--- RECORDED DATA ---

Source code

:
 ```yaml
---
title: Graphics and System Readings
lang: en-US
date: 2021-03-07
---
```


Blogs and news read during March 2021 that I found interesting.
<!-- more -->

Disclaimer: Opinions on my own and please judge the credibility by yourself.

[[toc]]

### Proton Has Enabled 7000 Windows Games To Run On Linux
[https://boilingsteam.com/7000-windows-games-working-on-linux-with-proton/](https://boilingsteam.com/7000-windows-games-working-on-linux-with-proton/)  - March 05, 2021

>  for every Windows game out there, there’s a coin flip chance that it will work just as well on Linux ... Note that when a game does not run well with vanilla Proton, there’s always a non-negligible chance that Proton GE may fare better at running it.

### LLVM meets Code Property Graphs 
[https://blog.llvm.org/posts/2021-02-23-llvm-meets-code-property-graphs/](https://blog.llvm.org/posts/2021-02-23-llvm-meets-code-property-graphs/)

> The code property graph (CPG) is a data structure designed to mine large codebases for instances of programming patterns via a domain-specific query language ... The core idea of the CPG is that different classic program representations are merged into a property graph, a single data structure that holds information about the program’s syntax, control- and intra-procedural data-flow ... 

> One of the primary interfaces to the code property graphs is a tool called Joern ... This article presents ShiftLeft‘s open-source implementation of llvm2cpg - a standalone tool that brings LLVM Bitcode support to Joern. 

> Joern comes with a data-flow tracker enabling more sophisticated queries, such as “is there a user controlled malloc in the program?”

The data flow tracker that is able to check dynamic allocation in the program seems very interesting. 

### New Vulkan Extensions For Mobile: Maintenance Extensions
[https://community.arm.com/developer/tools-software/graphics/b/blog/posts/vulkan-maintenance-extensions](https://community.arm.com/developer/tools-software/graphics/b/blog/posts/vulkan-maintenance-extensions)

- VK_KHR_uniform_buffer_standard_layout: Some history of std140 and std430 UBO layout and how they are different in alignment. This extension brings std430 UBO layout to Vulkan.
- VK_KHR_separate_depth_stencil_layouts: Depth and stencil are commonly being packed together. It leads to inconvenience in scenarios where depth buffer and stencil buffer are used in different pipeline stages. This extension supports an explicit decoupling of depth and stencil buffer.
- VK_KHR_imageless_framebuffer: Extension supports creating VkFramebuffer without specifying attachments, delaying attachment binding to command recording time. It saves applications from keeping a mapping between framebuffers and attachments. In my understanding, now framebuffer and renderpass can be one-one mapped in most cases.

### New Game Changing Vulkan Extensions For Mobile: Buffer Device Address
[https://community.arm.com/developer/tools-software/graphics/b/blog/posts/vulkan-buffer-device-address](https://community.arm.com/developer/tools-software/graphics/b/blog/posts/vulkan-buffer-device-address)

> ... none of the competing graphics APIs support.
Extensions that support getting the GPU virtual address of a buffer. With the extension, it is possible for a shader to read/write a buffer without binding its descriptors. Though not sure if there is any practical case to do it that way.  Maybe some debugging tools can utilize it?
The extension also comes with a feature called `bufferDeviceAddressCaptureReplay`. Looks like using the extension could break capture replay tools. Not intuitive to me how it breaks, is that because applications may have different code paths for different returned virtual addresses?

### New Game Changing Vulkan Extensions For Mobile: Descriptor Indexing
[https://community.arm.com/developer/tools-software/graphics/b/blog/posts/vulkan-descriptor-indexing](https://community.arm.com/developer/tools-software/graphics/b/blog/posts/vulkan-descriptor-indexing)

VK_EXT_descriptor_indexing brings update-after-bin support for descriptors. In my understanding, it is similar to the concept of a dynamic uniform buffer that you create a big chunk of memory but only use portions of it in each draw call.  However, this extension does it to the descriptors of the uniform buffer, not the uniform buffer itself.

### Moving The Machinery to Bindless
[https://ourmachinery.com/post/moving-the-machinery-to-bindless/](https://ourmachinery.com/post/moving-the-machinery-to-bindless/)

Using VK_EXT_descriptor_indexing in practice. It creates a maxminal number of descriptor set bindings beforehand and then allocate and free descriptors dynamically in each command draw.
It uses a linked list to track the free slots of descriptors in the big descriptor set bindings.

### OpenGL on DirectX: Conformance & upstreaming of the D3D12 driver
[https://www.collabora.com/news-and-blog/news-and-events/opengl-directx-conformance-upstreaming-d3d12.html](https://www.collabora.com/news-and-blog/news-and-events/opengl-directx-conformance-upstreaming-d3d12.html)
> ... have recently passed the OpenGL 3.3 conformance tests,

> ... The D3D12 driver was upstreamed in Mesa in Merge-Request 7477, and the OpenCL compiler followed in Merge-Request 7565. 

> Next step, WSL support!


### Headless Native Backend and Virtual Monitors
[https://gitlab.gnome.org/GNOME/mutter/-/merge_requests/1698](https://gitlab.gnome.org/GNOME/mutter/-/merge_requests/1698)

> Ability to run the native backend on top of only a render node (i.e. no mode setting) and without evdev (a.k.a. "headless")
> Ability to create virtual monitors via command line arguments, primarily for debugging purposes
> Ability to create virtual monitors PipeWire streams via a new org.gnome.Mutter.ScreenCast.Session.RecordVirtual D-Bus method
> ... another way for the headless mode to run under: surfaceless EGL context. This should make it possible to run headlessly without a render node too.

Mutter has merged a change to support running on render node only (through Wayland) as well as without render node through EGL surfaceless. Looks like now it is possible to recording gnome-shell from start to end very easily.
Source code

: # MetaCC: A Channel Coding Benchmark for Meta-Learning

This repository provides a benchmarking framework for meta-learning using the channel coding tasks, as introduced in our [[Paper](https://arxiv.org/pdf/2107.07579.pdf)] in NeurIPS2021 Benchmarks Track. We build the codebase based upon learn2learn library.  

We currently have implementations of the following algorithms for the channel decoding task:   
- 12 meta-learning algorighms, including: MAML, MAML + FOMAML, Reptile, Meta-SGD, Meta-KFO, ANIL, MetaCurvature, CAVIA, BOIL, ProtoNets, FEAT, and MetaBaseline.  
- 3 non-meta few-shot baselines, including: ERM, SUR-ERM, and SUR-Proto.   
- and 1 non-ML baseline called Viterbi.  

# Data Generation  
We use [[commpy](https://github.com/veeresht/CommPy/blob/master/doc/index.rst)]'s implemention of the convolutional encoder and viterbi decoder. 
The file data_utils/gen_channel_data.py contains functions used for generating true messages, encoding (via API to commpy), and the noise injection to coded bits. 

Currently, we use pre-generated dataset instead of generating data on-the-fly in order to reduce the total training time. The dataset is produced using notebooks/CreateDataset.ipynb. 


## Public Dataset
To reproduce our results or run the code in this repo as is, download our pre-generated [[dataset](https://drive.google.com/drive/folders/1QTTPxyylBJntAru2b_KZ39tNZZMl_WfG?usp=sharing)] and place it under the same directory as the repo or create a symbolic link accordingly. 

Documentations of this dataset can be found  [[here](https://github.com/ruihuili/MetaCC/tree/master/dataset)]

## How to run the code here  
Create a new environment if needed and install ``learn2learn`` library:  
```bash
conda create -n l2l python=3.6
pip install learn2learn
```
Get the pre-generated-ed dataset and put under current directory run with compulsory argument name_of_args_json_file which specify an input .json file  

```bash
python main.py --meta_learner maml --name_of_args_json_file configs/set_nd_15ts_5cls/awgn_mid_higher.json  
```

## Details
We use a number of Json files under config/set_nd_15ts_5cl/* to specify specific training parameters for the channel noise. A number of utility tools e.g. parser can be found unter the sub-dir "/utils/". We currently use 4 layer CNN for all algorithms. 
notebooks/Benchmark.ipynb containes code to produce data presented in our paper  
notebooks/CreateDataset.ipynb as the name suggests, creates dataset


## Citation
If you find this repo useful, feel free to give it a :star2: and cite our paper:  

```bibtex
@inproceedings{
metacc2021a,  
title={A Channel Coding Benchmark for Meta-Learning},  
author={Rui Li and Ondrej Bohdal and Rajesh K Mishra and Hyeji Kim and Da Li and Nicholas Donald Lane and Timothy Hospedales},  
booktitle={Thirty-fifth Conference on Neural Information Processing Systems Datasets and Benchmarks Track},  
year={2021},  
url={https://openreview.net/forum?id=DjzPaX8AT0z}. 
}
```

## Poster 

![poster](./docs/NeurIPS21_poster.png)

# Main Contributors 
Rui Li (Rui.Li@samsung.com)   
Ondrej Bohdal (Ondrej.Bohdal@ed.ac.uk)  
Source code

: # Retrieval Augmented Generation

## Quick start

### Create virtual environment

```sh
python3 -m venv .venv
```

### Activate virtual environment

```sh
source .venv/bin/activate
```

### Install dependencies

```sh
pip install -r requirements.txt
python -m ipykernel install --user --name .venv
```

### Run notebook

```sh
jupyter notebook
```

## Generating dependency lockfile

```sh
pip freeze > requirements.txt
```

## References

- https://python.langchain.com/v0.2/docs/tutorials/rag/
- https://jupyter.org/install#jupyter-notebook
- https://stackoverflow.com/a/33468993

--- WORK TO BE COMPLETED ---
An exact copy of the lines from the one with "### Install dependencies" through the final line of the entries is the whole answer.

--- EXERCISE ANSWER ---
### Install dependencies

```sh
pip install -r requirements.txt
python -m ipykernel install --user --name .venv
```

### Run notebook

```sh
jupyter notebook
```

## Generating dependency lockfile

```sh
pip freeze > requirements.txt
```

## References

- https://python.langchain.com/v0.2/docs/tutorials/rag/
- https://jupyter.org/install#jupyter-notebook
- https://stackoverflow.com/a/33468993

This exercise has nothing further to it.